Don’t Judge The Book by Its Cover

punkby Bayu Ismayudi
Para Palawa dan para aktivis kampus lain memanggilnya dengan nama ‘Bram’. Seorang pedagang asongan yang sering menjadi pelipur lapar bagi para mahasiswa khususnya para anggota Palawa, kaum proletar kampus yang sering ‘terkapar’ apabila bulan tua tiba.

Memang sebelumnya kami anggota Palawa tidak tahu nama asli beliau ini, seluruh aktifis kampus Unpad di Dipatiukur memanggilnya dengan sebutan ‘Bram’. Sosoknya yang murah senyum walaupun sering dihutangi, membuatnya bagai sosok seorang ‘bapak’ saat akhir bulan menjelang.

Konon nama ‘Bram’ ini diperoleh saat para mahasiswa Fakultas Sastra, tepatnya ‘gank’nya Kang Rosyid alias Ocid (CL) & Kang Eman alias Acil (CL) ramai-ramai jajan barang dagangannya di suatu pagi menjelang kuliah di luar kelas. Saat sedang asyik menikmati jajanan mas ‘Bram’ ini tiba-tiba dosen datang. Karena takut keburu lupa dibayar, Ocid berinisiatif mengangkut barang seluruh barang dagangan mas ‘Bram’ ke dalam kelas, begitu pula sang empunya dagangan pun ditarik masuk ke dalam kelas.

“Wah, kumaha ieu the kang?” Tanya mas ‘Bram’ bingung…”Geus milu asup heula we…urang can mayar yeuh” Jawab Ocid. Di dalam kelas, tidak seperti biasanya sang dosen mengabsen satu persatu mahasiswanya, mas ‘Bram’ panic !!…”Halah, kumaha mun saya ditanya Cid?” gelisah mas ‘Bram’…”Kalem we” Jawab Ocid santai…

Benar saja saat semua sudah diabsen, sang dosen bertanya…”Itu yang dipojok siapa?” sambil menunjuk kea rah mas ‘Bram’…”Namanya Bram pak, mahasiswa pindahan !” jawab Ocid spontan…Dari situ lah ‘Bram’ menjadi nama panggilannya, tidak banyak yang tahu nama dia sebenarnya.

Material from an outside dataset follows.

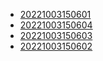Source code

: - [20221003150601](/zet/20221003150601/README.md)
- [20221003150604](/zet/20221003150604/README.md)
- [20221003150603](/zet/20221003150603/README.md)
- [20221003150602](/zet/20221003150602/README.md)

Yang para anggota Palawa tahu beliau adalah ‘Sang Pahlawan’ saat perut-perut mereka gundah gulana, baik siang maupun malam hari…mas ‘Bram’ selalu ada !!

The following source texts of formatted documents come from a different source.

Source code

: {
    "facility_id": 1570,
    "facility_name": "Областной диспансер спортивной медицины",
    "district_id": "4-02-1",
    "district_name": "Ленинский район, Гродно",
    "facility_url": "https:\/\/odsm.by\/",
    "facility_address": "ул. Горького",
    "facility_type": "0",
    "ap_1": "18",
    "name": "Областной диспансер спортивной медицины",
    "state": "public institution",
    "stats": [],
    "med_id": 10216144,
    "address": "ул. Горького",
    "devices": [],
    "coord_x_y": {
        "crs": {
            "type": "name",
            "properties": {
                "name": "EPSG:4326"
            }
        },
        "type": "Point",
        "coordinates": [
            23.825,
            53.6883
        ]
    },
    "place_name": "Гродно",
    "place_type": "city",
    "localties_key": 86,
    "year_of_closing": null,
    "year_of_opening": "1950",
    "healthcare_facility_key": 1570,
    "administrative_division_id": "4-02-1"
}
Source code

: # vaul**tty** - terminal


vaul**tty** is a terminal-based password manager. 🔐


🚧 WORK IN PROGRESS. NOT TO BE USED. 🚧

Hingga pada suatu siang, Abul salah seorang ‘asissten’ Bram mendatangi secretariat Palawa…”Kang Bais, ieu aya uleman ti Bram” ujar Abul kepada Bais yang siang itu sedang nongkrong. “Uleman naon Bul?” Tanya Bais…”Eta, Bram bade nyepitan putrana di Subang, dihaturanan dongkap saurna…” jawab Abul…”Ok, siap Bul…ari masalah nu menyangkut makan-makan mah urang-urang siap hadir” tanggap Opik yang saat itu sedang kongkow juga di secretariat. “Ari Abul engke dongkap?” Tanya Barbar…”Tangtos atuh, abdi pan janten pager bagusna” jawab Abul bangga…”Ok, atuh ari kitu mah, Insya Allah pasti dongkap” tanggap Ajat.

Sesuai hari dan waktu yang ditentukan, para anggota Palawa pun berangkat memenuhi undangan mas ‘Bram’ menggunakan mobil Ajat. Setelah sekitar dua jam perjalanan, mereka tiba di sebuah desa di pelosok kota Subang. Dari jauh telah tampak keriuhan pesta yang meriah, suara gamelan degung khas Jawa Barat mengalun di atas sebuah panggung besar.

“Wilujeng sumping para saderek ti Palawa Unpad…” sambut sang MC dari atas panggung saat para anggota Palawa memasuki area pesta. “Wah mewah kieu euy pestana..” ujar Ajat. Tampak di seberang panggung, mas ‘Bram’ sedang duduk bak seorang Raja di atas singgasana di samping anaknya. Para anggota Palawa pun mendatanginya untuk menyalaminya…”Ngamplop lima rebu teu nanaon kitu?” bisik Bais kepada Ajat…”urang ngan boga dua rebu malah Is, hijikeun we..” balas ajat.

“Sok teras ka lebet, tuang saayana nya” sambut mas ‘Bram’ sambil mengembangkan senyum penuh wibawa…”Gagah euy ente Bram”…bisik Bais sambil bersalaman saat melihat Bram memakai pakaian tradisional Jawa Barat lengkap dengan keris dan bendonya. “Ssst, di lembur mah ngaran urang Pak Yamin” balas mas ‘Bram’ mantap…”Ooo, jadi Pak Yamin ngarana…”gumam Bais.
Rupanya Pak Yamin alias Bram ini adalah seorang terpandang di desanya, hektaran kebun dia miliki, tidak heran jika pesta yang diselenggarakan pun sangat meriah & mewah.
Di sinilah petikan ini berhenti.